Collected data:
****************************************

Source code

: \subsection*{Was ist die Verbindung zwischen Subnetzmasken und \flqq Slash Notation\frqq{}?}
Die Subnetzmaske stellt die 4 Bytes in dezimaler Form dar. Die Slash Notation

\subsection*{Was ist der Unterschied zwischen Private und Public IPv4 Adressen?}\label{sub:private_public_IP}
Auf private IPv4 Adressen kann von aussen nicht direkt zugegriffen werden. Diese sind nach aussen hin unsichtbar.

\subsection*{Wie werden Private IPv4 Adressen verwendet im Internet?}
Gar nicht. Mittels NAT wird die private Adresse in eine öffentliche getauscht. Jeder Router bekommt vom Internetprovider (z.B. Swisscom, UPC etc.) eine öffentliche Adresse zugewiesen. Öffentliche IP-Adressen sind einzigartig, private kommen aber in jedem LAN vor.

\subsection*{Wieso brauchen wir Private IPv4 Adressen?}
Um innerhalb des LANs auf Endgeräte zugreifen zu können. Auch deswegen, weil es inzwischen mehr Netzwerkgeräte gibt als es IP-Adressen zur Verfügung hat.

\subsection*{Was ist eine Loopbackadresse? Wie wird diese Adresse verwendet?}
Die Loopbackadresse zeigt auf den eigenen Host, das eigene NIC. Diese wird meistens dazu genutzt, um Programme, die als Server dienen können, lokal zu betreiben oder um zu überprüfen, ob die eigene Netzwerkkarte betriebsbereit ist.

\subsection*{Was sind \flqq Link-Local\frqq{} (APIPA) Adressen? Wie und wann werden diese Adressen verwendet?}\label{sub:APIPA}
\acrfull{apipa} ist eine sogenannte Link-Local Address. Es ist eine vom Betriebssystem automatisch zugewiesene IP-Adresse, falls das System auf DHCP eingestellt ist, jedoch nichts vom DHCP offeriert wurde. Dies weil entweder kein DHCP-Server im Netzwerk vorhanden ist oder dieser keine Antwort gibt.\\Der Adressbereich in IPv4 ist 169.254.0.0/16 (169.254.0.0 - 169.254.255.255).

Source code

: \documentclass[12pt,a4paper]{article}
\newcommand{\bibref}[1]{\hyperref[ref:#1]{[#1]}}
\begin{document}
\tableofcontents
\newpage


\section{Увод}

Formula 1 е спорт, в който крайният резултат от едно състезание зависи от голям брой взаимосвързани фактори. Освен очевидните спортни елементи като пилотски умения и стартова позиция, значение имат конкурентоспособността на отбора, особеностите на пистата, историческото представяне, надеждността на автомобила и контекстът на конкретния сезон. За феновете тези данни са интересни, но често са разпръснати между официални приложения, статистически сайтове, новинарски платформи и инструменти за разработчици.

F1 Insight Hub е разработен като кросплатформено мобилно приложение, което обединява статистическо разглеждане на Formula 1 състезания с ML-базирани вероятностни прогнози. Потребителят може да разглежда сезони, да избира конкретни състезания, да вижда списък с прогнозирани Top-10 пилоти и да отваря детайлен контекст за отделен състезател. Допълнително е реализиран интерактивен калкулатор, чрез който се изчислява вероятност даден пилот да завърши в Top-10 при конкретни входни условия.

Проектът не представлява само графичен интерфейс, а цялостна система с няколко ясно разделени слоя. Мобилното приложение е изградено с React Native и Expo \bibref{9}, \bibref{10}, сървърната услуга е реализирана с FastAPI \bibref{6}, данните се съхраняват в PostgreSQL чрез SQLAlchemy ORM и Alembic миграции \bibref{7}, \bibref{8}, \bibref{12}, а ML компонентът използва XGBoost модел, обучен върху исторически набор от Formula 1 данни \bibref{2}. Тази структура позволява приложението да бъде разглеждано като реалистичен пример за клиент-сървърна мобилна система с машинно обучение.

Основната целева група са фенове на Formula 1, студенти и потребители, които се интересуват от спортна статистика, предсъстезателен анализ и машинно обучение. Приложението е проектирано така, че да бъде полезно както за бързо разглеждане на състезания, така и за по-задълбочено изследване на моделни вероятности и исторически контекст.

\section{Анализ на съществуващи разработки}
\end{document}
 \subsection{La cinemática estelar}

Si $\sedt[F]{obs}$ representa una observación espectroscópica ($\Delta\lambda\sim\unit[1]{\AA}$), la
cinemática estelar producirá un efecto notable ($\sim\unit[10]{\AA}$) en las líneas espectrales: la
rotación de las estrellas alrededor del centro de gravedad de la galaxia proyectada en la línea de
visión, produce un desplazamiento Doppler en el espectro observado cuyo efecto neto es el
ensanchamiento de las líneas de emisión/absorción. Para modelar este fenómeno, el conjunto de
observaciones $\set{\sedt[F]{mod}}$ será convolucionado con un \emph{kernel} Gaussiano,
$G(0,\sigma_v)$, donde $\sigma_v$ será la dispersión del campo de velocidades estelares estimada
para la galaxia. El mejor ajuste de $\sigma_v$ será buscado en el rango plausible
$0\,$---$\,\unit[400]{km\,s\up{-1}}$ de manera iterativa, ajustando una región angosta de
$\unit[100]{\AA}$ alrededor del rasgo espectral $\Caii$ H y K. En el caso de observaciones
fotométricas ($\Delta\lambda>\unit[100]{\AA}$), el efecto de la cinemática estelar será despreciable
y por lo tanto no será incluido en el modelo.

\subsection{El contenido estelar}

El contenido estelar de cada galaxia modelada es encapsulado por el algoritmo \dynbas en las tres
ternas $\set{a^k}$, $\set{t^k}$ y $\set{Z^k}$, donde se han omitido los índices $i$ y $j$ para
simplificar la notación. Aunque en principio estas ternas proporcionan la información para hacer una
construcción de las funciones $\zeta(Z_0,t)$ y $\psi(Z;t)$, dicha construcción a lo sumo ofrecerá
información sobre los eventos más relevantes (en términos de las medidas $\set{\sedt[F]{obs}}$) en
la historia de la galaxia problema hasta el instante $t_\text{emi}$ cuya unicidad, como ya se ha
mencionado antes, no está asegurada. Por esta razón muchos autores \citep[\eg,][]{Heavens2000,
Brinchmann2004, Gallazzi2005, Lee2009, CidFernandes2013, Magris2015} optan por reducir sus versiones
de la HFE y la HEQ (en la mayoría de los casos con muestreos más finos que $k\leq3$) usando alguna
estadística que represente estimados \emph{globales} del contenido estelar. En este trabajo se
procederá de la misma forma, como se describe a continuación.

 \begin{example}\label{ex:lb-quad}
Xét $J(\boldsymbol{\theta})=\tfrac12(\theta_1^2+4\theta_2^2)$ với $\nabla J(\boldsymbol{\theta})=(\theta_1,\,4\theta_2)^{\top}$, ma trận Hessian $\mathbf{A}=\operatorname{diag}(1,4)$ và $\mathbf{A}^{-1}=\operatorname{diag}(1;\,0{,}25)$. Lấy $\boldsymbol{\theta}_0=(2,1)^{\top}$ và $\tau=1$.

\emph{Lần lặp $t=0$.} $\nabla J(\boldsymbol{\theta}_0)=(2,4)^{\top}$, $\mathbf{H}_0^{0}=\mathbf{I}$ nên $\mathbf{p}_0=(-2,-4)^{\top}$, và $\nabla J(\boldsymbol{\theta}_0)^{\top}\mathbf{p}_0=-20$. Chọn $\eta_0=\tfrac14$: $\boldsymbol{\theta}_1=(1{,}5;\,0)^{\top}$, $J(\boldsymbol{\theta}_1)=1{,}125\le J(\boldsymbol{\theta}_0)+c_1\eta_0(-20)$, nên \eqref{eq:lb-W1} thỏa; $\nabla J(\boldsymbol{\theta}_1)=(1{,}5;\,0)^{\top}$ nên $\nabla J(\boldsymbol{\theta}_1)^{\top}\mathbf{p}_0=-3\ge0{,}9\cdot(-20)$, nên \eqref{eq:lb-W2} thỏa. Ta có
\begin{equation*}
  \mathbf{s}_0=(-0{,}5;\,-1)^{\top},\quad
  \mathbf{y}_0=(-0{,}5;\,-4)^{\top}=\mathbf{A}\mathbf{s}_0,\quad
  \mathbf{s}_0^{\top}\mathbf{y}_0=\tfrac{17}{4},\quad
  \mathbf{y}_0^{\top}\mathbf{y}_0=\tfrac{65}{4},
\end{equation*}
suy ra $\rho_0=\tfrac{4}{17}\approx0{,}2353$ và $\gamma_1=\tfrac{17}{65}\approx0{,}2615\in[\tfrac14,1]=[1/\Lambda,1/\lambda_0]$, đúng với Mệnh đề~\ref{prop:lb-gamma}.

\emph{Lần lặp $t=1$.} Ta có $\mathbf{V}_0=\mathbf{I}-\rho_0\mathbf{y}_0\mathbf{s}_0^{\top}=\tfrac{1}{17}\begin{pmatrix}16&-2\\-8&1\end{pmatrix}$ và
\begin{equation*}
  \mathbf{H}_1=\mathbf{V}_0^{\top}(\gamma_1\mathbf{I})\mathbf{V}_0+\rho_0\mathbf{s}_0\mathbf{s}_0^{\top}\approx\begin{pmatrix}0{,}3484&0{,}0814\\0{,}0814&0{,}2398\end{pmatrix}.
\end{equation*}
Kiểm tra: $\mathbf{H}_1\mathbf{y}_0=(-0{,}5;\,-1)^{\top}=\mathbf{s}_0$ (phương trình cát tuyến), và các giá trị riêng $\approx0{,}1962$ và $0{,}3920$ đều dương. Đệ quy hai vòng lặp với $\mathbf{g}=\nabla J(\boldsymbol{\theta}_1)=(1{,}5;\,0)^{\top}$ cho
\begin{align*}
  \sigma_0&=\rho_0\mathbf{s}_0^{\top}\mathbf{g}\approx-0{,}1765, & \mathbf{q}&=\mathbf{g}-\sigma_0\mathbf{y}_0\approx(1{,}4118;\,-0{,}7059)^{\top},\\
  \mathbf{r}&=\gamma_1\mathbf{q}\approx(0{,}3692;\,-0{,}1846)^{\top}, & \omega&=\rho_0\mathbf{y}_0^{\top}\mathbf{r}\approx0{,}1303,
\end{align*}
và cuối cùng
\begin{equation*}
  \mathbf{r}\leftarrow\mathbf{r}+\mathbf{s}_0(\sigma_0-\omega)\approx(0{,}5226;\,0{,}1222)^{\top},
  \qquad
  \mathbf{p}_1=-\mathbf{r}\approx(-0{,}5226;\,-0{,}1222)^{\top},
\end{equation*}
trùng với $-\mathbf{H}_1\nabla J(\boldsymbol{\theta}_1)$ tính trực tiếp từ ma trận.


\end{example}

****************************************

■ **WHAT YOU NEED TO DO**:
Please transcribe exactly the lines above from the line that has "será convolucionado con" up to and including the line that has "estelar será despreciable"; no other line belongs in the answer.

■ **RESPONSE TO THE TASK**:
observaciones $\set{\sedt[F]{mod}}$ será convolucionado con un \emph{kernel} Gaussiano,
$G(0,\sigma_v)$, donde $\sigma_v$ será la dispersión del campo de velocidades estelares estimada
para la galaxia. El mejor ajuste de $\sigma_v$ será buscado en el rango plausible
$0\,$---$\,\unit[400]{km\,s\up{-1}}$ de manera iterativa, ajustando una región angosta de
$\unit[100]{\AA}$ alrededor del rasgo espectral $\Caii$ H y K. En el caso de observaciones
fotométricas ($\Delta\lambda>\unit[100]{\AA}$), el efecto de la cinemática estelar será despreciable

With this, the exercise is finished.